Scientists Create Molten Metal Batteries for Storing Renewable Energy

The American engineers who created the liquid metal batteries point out that these won’t have a consumer application anytime soon, but are rather aimed at the grid.

Scientists have been very creative lately when it came to new ways of storing renewable energy, but most designs were for consumer electronics. These molten metal batteries, on the other hand, are meant for storing renewable energy in the grid, as there’s no way people could have the conditions for handling liquid metals at a temperature of 450C.

In an interview with BBC News, Prof Ian Fells, a fellow of the Royal Academy of Engineering and former chair of the New and Renewable Energy Centre, commented that “Sometimes, when the wind is blowing strongly, we have spare capacity available – if only we could store it, so that we could use it when the wind isn’t blowing. Using these molten metal electrodes is, it seems to me, a very good idea.”
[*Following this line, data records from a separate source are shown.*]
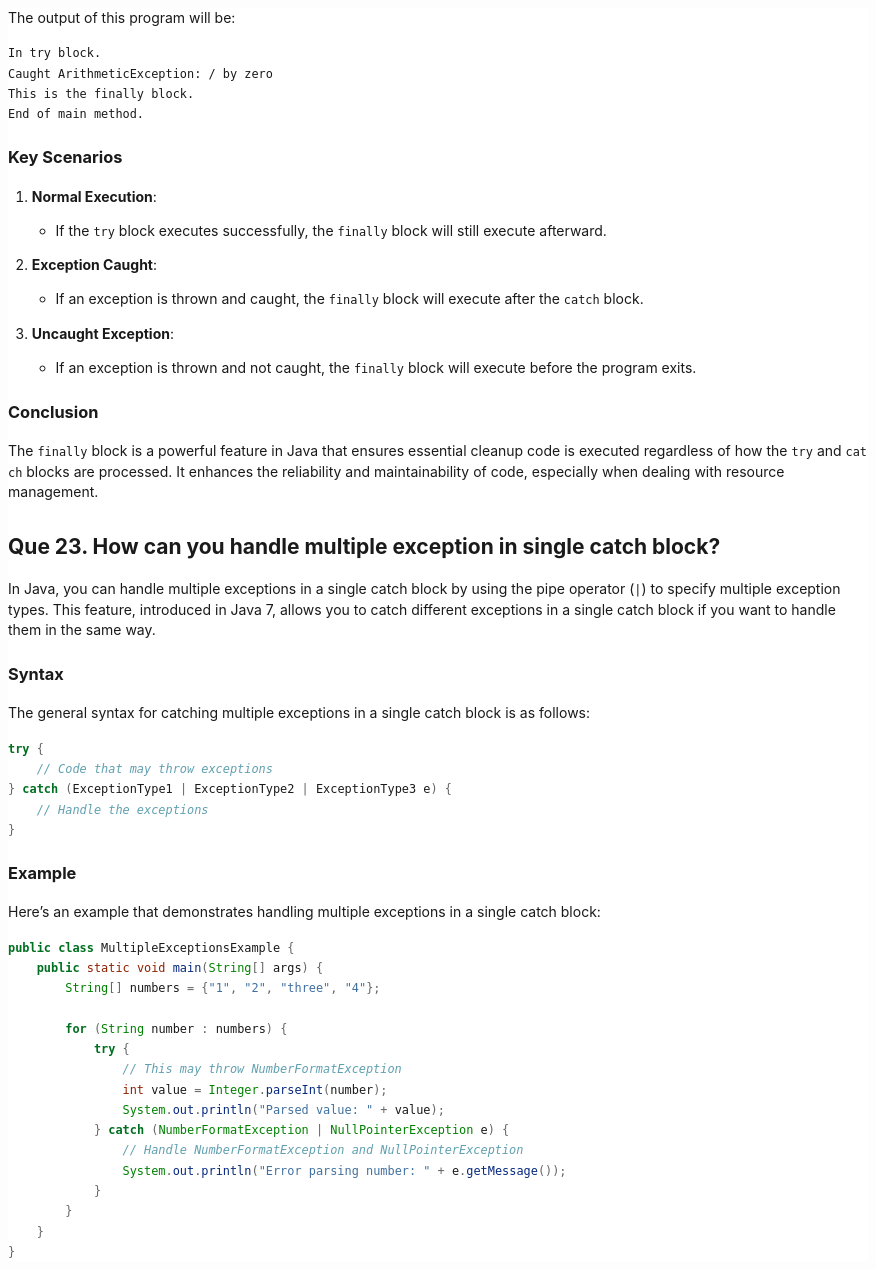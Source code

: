 The output of this program will be:

```
In try block.
Caught ArithmeticException: / by zero
This is the finally block.
End of main method.
```

### Key Scenarios

1. **Normal Execution**:
   - If the `try` block executes successfully, the `finally` block will still execute afterward.

2. **Exception Caught**:
   - If an exception is thrown and caught, the `finally` block will execute after the `catch` block.

3. **Uncaught Exception**:
   - If an exception is thrown and not caught, the `finally` block will execute before the program exits.

### Conclusion

The `finally` block is a powerful feature in Java that ensures essential cleanup code is executed regardless of how the `try` and `catch` blocks are processed. It enhances the reliability and maintainability of code, especially when dealing with resource management.

## Que 23. How can you handle multiple exception in single catch block?

In Java, you can handle multiple exceptions in a single catch block by using the pipe operator (`|`) to specify multiple exception types. This feature, introduced in Java 7, allows you to catch different exceptions in a single catch block if you want to handle them in the same way.

### Syntax

The general syntax for catching multiple exceptions in a single catch block is as follows:

```java
try {
    // Code that may throw exceptions
} catch (ExceptionType1 | ExceptionType2 | ExceptionType3 e) {
    // Handle the exceptions
}
```

### Example

Here’s an example that demonstrates handling multiple exceptions in a single catch block:

```java
public class MultipleExceptionsExample {
    public static void main(String[] args) {
        String[] numbers = {"1", "2", "three", "4"};

        for (String number : numbers) {
            try {
                // This may throw NumberFormatException
                int value = Integer.parseInt(number);
                System.out.println("Parsed value: " + value);
            } catch (NumberFormatException | NullPointerException e) {
                // Handle NumberFormatException and NullPointerException
                System.out.println("Error parsing number: " + e.getMessage());
            }
        }
    }
}
```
The project’s senior researcher Prof Donald Sadoway, of the Massachusetts Institute of Technology, explained how the liquid metal batteries are supposed to work: “It’s this back and forth, of the top layer disappearing into the bottom layer to generate electricity, and then reconstituting the top layer by consuming electricity, that gives you the rechargeability of the battery.”

Sadoway added that “We wanted to decrease the operating temperature. We were thinking, we’ll take a bit of a compromise on the voltage, if it’s offset by an even better compromise on the melting point.” The 450C temperature is key to the efficiency of the batteries, and represents a clear improvement over the 700C of a previous design.

Prof Fells pointed out that the cost of this project is much lower than its alternatives: “All of these strategies are scientifically possible – it comes down to the cost. If people can make the case that this one is economic, then it’ll do well.”

Dr Frank Marken, a physical chemist at the University of Bath, while not extremely impressed by the idea, admitted that the MIT engineers have their merits: “It’s not revolutionary in the idea – but it may be revolutionary in terms of the application. One tricky aspect of this is how much do you lose in each cycle? And what they’ve done here is very clever. It needs a higher temperature, but they don’t lose much energy.”

This looks like very good news, even though it might take a while until the whole project is put into practice.